An Australian icon this. But this traditional looking dunny houses a smart modern composting toilet, not a metal pan that has to be emptied and buried once a week.

(And just so you know -- Redback Spider distribution map)

Up until my mid-teens I had never lived in a house with an outdoor dunny. We lived on farms, and had septic tanks, but when we moved into town, we got downgraded to a shed down the back of the garden because the small town we moved to didn't have a sewerage system until a few years later, in the late 70s.
The dunny in the photo above is at Brayshaw's Hut in Namadgi NP, ACT.
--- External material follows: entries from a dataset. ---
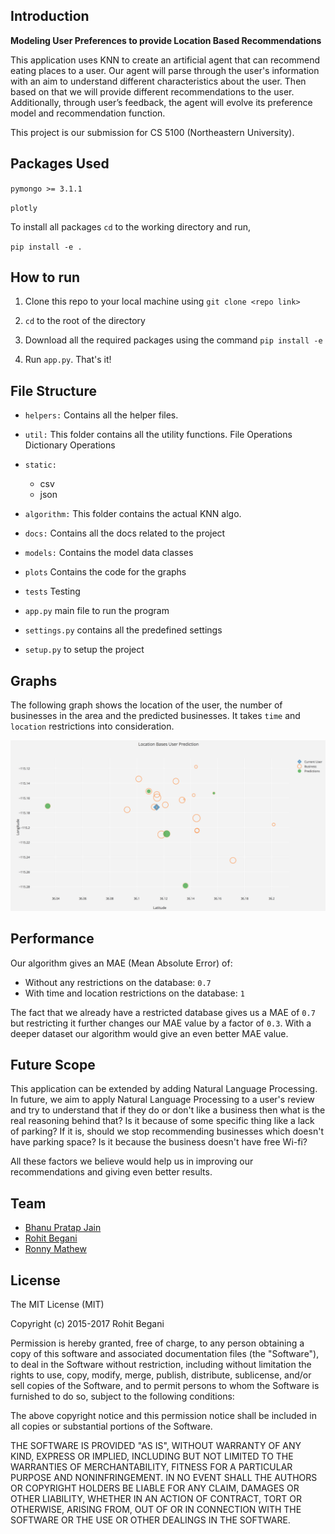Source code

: ## Introduction

**Modeling User Preferences to provide Location Based Recommendations**

This application uses KNN to create an artificial agent that can recommend eating places to a user. Our agent will parse through the user's information with an aim to understand different characteristics about the user. Then based on that we will provide different recommendations to the user. Additionally, through user’s feedback, the agent will evolve its preference model and recommendation function. 

This project is our submission for CS 5100 (Northeastern University).

## Packages Used

`pymongo >= 3.1.1`

`plotly`

To install all packages `cd` to the working directory and run, 

`pip install -e .`

## How to run

1. Clone this repo to your local machine using `git clone <repo link>`

2. `cd` to the root of the directory

3. Download all the required packages using the command `pip install -e`

4. Run `app.py`. That's it!

## File Structure
    
- `helpers:`
    Contains all the helper files.

- `util:`
    This folder contains all the utility functions.
    File Operations
    Dictionary Operations
    
- `static:`
    - csv
    - json
    
- `algorithm:`
    This folder contains the actual KNN algo.

- `docs:`
    Contains all the docs related to the project
    
- `models:`
    Contains the model data classes

- `plots`
    Contains the code for the graphs

- `tests`
    Testing

- `app.py` main file to run the program

- `settings.py` contains all the predefined settings

- `setup.py` to setup the project

## Graphs

The following graph shows the location of the user, the number of businesses in the area and the predicted businesses.
It takes `time` and `location` restrictions into consideration.

![Graph showing all the information](https://github.com/rohitbegani/FAIproject-CS5100/blob/master/docs/images/full-better-image.png)

## Performance

Our algorithm gives an MAE (Mean Absolute Error) of:

- Without any restrictions on the database: `0.7`
- With time and location restrictions on the database: `1`

The fact that we already have a restricted database gives us a MAE of `0.7` but restricting it further changes our MAE value by a factor of `0.3`. With a deeper dataset our algorithm would give an even better MAE value. 
    

## Future Scope

This application can be extended by adding Natural Language Processing. In future, we aim to apply Natural Language Processing to a user's review and try to understand that if they do or don't like a business then what is the real reasoning behind that? Is it because of some specific thing like a lack of parking? If it is, should we stop recommending businesses which doesn't have parking space? Is it because the business doesn't have free Wi-fi?

All these factors we believe would help us in improving our recommendations and giving even better results.

## Team

* [Bhanu Pratap Jain](http://github.com/bhanupratapjain)
* [Rohit Begani](https://github.com/rohitbegani)
* [Ronny Mathew](http://github.com/ronnygeo)

## License

The MIT License (MIT)

Copyright (c) 2015-2017 Rohit Begani

Permission is hereby granted, free of charge, to any person obtaining a copy of this software and associated documentation files (the "Software"), to deal in the Software without restriction, including without limitation the rights to use, copy, modify, merge, publish, distribute, sublicense, and/or sell copies of the Software, and to permit persons to whom the Software is furnished to do so, subject to the following conditions:

The above copyright notice and this permission notice shall be included in all copies or substantial portions of the Software.

THE SOFTWARE IS PROVIDED "AS IS", WITHOUT WARRANTY OF ANY KIND, EXPRESS OR IMPLIED, INCLUDING BUT NOT LIMITED TO THE WARRANTIES OF MERCHANTABILITY, FITNESS FOR A PARTICULAR PURPOSE AND NONINFRINGEMENT. IN NO EVENT SHALL THE AUTHORS OR COPYRIGHT HOLDERS BE LIABLE FOR ANY CLAIM, DAMAGES OR OTHER LIABILITY, WHETHER IN AN ACTION OF CONTRACT, TORT OR OTHERWISE, ARISING FROM, OUT OF OR IN CONNECTION WITH THE SOFTWARE OR THE USE OR OTHER DEALINGS IN THE SOFTWARE.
PS Chiotte (or more usually, chiottes) is French for dunny. (It amuses me that even when you are using slang it is not considered proper to refer to toilets in the singular in French.)

6 comments:

Colin and Elizabeth said...

Great... What is it made of!!! Corrugated tin sheets, what else. Bet they get quite warm in summer, not a place to sit for a long period!!! I have many toilet memories as a child....Going across a cold freezing yard to go in the middle of the night for one... C

Ken Broadhurst said...

Les chiottes is very familiar as langauge goes, and some French people might be shocked at such language. It's much better to say les toilettes or les w-c (les vécés). Another term to avoid is les gogues. On peut aller au petit coin, aux cabinets, au fond du jardin, or dans un endroit secret...
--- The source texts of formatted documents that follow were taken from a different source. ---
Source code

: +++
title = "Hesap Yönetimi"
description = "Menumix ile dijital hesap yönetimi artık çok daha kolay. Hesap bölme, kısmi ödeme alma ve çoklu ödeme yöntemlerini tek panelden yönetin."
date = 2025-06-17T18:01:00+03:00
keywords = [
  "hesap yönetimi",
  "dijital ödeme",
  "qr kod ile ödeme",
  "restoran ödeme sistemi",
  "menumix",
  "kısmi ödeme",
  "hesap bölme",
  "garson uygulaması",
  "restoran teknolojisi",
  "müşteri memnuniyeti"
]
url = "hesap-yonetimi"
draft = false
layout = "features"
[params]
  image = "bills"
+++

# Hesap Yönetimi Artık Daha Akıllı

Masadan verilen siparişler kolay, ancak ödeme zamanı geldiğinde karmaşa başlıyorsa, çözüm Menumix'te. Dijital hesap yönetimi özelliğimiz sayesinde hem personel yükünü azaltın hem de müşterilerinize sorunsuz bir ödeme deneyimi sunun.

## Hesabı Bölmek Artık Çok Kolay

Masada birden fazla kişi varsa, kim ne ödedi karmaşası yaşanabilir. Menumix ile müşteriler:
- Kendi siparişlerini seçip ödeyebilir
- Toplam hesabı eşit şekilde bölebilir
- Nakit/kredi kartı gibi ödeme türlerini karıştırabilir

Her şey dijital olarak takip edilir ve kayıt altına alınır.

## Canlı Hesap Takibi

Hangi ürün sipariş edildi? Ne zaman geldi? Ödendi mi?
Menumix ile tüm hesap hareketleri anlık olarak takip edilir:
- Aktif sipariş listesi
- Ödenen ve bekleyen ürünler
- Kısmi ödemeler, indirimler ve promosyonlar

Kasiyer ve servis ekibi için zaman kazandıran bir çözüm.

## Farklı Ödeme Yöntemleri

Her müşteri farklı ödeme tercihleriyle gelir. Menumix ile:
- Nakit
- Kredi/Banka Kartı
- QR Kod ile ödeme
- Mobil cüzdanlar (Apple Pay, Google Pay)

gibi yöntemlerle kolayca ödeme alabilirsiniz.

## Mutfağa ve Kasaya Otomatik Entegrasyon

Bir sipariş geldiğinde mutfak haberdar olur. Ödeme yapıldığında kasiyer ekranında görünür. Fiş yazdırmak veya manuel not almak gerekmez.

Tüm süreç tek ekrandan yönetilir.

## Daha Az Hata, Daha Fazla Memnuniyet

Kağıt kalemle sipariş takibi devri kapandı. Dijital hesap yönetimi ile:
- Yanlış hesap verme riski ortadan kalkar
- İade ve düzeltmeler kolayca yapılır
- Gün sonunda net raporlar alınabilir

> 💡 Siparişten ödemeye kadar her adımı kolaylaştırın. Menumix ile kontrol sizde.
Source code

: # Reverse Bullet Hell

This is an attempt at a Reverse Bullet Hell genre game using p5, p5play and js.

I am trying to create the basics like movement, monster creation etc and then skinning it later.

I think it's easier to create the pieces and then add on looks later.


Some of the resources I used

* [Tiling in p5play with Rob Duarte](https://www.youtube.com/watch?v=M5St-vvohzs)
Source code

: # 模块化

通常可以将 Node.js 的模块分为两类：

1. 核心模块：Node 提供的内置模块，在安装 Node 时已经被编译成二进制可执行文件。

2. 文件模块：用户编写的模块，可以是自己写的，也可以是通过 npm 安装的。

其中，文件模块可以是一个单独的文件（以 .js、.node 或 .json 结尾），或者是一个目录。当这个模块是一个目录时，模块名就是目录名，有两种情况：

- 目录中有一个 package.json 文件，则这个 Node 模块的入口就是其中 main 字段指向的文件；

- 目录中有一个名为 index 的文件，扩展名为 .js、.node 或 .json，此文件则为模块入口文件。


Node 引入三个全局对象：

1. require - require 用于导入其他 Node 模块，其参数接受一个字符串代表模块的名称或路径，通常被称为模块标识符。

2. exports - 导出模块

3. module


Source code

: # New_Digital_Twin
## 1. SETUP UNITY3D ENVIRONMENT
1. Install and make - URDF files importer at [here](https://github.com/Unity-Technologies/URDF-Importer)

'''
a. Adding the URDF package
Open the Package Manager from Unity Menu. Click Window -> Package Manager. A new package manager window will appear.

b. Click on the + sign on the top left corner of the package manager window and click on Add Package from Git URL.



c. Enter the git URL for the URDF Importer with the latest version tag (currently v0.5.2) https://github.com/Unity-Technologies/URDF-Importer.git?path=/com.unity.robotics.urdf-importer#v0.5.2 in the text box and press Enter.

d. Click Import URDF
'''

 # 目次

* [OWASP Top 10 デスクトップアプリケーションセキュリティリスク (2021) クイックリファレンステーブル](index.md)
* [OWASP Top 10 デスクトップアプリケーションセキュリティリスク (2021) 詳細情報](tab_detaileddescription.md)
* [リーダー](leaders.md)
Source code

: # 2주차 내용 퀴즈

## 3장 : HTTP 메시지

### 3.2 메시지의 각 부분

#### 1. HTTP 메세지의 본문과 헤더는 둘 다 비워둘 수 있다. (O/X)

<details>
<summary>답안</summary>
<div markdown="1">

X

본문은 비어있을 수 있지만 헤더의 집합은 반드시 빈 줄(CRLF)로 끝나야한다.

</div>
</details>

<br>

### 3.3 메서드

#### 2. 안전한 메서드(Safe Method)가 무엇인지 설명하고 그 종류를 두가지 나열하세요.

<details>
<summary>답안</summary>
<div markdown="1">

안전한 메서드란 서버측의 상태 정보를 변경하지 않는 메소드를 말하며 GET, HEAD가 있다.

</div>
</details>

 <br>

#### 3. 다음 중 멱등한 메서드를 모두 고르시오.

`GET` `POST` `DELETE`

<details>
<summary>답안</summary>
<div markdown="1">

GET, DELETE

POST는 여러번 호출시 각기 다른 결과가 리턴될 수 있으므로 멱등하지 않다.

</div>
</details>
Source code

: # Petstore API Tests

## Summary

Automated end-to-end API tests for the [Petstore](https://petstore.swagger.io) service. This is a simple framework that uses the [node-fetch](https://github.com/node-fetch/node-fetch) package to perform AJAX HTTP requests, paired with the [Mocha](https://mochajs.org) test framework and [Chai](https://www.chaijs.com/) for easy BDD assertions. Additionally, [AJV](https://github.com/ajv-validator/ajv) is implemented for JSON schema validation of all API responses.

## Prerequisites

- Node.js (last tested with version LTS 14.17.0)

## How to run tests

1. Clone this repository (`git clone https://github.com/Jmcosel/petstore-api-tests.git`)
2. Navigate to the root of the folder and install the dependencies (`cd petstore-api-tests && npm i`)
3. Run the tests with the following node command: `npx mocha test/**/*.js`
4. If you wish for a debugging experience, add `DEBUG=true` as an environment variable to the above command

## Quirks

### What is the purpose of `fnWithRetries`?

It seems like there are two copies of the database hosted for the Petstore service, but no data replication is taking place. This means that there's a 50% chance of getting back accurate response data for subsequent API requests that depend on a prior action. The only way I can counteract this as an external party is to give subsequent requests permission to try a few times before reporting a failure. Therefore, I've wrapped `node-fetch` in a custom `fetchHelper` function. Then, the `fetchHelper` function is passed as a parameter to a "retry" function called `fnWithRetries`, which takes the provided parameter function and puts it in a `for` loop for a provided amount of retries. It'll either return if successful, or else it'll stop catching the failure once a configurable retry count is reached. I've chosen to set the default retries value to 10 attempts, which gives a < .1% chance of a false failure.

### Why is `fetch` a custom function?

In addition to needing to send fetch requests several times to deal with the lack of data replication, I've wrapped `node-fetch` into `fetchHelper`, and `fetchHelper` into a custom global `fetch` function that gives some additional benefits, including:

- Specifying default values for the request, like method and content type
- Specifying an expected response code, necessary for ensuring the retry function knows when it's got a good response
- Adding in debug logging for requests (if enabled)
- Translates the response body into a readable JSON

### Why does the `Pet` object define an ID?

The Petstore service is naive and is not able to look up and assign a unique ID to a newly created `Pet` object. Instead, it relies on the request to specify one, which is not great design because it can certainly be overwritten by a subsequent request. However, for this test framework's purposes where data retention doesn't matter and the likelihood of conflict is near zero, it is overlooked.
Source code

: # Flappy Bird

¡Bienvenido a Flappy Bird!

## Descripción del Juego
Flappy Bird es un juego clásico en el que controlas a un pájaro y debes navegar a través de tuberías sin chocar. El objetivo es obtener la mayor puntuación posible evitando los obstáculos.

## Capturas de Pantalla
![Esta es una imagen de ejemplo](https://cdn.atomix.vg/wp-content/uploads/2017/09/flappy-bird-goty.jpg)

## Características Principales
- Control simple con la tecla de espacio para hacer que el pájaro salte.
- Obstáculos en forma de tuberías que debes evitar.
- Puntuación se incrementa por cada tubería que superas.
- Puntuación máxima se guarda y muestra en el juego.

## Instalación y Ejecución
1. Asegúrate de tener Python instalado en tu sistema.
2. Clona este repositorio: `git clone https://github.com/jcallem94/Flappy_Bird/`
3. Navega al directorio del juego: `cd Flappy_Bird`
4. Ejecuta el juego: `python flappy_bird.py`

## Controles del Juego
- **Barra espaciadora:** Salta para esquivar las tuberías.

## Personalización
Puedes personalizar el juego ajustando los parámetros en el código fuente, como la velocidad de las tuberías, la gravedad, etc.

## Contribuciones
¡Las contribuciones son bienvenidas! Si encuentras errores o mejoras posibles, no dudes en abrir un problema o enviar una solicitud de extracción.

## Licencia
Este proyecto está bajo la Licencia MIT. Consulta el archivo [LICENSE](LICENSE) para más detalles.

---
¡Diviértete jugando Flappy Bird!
Nobody knows why it is plural. But then why is the formal pronoun of address, vous, in the plural. A king or queen has ses appartements in a château, also in the plural. The plural somehow makes it abstract and not so graphic.

Ken Broadhurst said...

Do you use the word "outhouse" for outdoor toilet in Aussie English? "Outhouse" is the standard American word for your "dunny" — speakers of British English need to know that. I see houses for sale with several "outhouses" — we'd call those "outbuildings." What's the origin of the term "dunny", BTW?

the fly in the web said...

I saw a bio wine labelled as

le cabernet est au fond du couloir'...

Susan said...

Colin: yes, warm and stinky :-)

Ken: dunny is familiar too, but les chiottes is slightly more vulgar I think. I wouldn't use les chiottes except when joking with friends. I didn't mean to imply les chiottes is the word for toilet, but that it is more or less the equivalent of dunny.

Apparently dunny comes from dunnekin, which is an archaic English word for an earth closet. We had to look that up...

Outhouse would be understood, but could be ambiguous as it might not just apply to the dunny, but any auxiliary building.

Thanks for the stuff about plurals.

Fly: LOL.

Ken Broadhurst said...

That was my point about the term outhouse. If you say it to mean outbuilding, then 350 million Americans have misunderstood.